Jack was in the broadcast booth several times during the Memorial broadcast, and he spoke at length about the need to dial back the golf ball. I have enormous respect for Jack Nicklaus, both for his playing record and design career, so I don’t disagree with him easily. The governing bodies have been pressured to “do something” about the distance gains over the past 40 years, and I think there’s a reason the only action they’ve taken is to limit the “trampoline effect” of drivers several years ago: longer driving distances are good for the game.
I think limiting the distance of golf balls or creating a “tournament ball” for use in Tour events is a bad idea, for a number of reasons:
- The longest hitters are still going to have a relative distance advantage over the shorter hitters.
- The golf equipment industry is based on the idea that “you can play the same equipment the pros play”. Who’s going to want to play a ball that’s 10-15% shorter than anything else out there?
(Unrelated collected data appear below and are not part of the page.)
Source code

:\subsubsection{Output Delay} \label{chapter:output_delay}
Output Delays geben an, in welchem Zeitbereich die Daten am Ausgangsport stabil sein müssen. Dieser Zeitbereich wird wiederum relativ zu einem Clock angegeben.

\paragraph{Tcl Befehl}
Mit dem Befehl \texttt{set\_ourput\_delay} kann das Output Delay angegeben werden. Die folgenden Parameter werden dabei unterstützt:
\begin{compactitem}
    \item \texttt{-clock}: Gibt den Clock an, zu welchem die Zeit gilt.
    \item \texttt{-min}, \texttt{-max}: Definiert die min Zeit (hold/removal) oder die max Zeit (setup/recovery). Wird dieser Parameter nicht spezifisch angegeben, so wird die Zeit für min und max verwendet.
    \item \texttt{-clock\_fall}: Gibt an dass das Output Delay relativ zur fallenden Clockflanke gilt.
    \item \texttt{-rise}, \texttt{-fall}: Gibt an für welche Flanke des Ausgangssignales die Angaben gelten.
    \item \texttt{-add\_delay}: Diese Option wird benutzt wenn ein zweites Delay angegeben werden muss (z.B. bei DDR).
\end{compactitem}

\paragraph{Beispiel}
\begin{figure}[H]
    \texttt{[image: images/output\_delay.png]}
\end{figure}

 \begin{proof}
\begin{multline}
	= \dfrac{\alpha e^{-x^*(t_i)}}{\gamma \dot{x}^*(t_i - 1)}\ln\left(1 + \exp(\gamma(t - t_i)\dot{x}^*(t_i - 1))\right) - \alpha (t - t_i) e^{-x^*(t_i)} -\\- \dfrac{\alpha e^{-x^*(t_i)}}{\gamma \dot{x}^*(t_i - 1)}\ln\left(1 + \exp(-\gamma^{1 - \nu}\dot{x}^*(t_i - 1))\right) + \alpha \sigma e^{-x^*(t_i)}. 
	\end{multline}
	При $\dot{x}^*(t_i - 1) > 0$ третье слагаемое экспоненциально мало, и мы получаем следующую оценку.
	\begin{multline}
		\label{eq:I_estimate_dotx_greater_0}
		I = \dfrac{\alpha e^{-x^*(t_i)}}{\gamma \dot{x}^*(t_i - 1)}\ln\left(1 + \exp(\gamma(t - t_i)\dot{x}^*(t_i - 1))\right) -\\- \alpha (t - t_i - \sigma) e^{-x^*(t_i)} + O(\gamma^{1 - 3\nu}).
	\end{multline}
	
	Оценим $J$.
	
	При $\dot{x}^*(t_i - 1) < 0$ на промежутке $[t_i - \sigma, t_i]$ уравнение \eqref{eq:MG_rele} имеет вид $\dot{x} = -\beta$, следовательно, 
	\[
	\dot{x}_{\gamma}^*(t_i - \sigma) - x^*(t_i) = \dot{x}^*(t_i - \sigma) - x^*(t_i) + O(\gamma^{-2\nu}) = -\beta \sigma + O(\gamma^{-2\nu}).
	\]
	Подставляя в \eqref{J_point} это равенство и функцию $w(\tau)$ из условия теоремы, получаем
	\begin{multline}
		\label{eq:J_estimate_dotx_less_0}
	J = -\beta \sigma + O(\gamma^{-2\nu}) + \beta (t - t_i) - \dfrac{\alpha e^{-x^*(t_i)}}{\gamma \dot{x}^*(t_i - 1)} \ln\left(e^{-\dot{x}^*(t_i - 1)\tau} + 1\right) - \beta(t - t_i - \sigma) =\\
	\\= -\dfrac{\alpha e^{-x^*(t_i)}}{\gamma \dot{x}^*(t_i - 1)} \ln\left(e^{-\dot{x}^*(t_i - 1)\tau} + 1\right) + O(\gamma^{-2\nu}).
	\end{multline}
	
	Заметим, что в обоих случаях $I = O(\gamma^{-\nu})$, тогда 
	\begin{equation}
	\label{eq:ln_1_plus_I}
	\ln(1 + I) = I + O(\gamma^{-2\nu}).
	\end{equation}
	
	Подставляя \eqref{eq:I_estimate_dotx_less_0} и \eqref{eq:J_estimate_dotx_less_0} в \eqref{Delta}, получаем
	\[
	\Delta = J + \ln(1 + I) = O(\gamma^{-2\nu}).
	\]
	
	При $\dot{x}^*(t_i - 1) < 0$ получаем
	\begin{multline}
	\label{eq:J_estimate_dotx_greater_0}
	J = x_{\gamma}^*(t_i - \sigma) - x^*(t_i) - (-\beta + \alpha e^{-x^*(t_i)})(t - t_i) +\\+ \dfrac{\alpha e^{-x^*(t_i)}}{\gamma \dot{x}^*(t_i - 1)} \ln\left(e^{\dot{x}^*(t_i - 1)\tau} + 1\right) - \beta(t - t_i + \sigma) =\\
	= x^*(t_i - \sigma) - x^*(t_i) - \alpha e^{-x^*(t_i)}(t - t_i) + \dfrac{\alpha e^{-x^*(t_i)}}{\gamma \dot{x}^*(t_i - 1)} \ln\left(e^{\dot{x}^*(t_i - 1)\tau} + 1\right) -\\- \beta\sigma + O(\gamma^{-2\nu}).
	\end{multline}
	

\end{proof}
What manufacturer would want to sink money into developing a ball like that, with no consumer market at all?
- If the USGA’s primary goal is to grow the sport, backing down the distance will make it less interesting for many fans. Who wants to hear Nick Faldo exclaiming “Un-be-LIEVable – he just hit that 260 yards!”?
Ernie Els wasted no time making his position clear last Friday: “We need a ‘serious’ premium on accuracy. Golf courses don’t need to be longer. Make the Tour rough knee high, fairways fast and firm which is fair for all players.“
There’s a reason long drive champions can’t be successful playing “real” golf – it’s damn hard to hit it super-long and straight. So if Bryson can figure that out, and putt well, he DESERVES to win tournaments. By definition, that’s what being good at golf IS. And if there are a new generation of players who hit it as far and straight as he does, I say bring it on – who doesn’t like to see records being broken? Ultimately, course designers and superintendents can stay one step ahead of the players by placing a higher premium on accuracy and putting. That was shown at Muirfield Village, where at the Workday Charity Open two weeks ago, Colin Morikawa won at -19 under softer conditions and slower greens, but then the Memorial (at the same course) featured hard, fast conditions and scores were brought back down to where only 9 players broke par for the tournament (oh, and Bryson didn’t even make the cut).
Golf Magazine just did a story on how the average driving distance of the longest driver on the PGA Tour has increased dramatically over the past 40 years (from 274.3 yards by Dan Pohl in 1980 to Bryson today at 323.8 yards). To me, that’s only a mildly interesting story because none of the guys listed, with the exception of Dustin Johnson, were ever dominant. Guys like Bubba and John Daly blasted it, won a couple majors, and people loved it. But it’s not like the game became easy, or that the course preparation for majors couldn’t respond.
The bottom line is that it’s actually very rare to be able to drive it long and straight. Bryson is #1 in distance, but 105th in accuracy. If you want to force him to stop bombing it, make the tradeoff more expensive – thick rough and narrow fairways are a great equalizer. Interesting side note: one of Jack Nicklaus’ more obscure records that probably will never be broken is his 1980 Total Driving stat (combination of driving distance ranking with driving accuracy ranking) of 23. Since the 2000s, nobody has come close to that figure, with the average accuracy rank of the top 10 in driving distance coming in at 152.9.
Watching Bryson crush the ball is an interesting side show, and if he wins a lot, more power to him. In the meantime, we need to be more concerned about pants.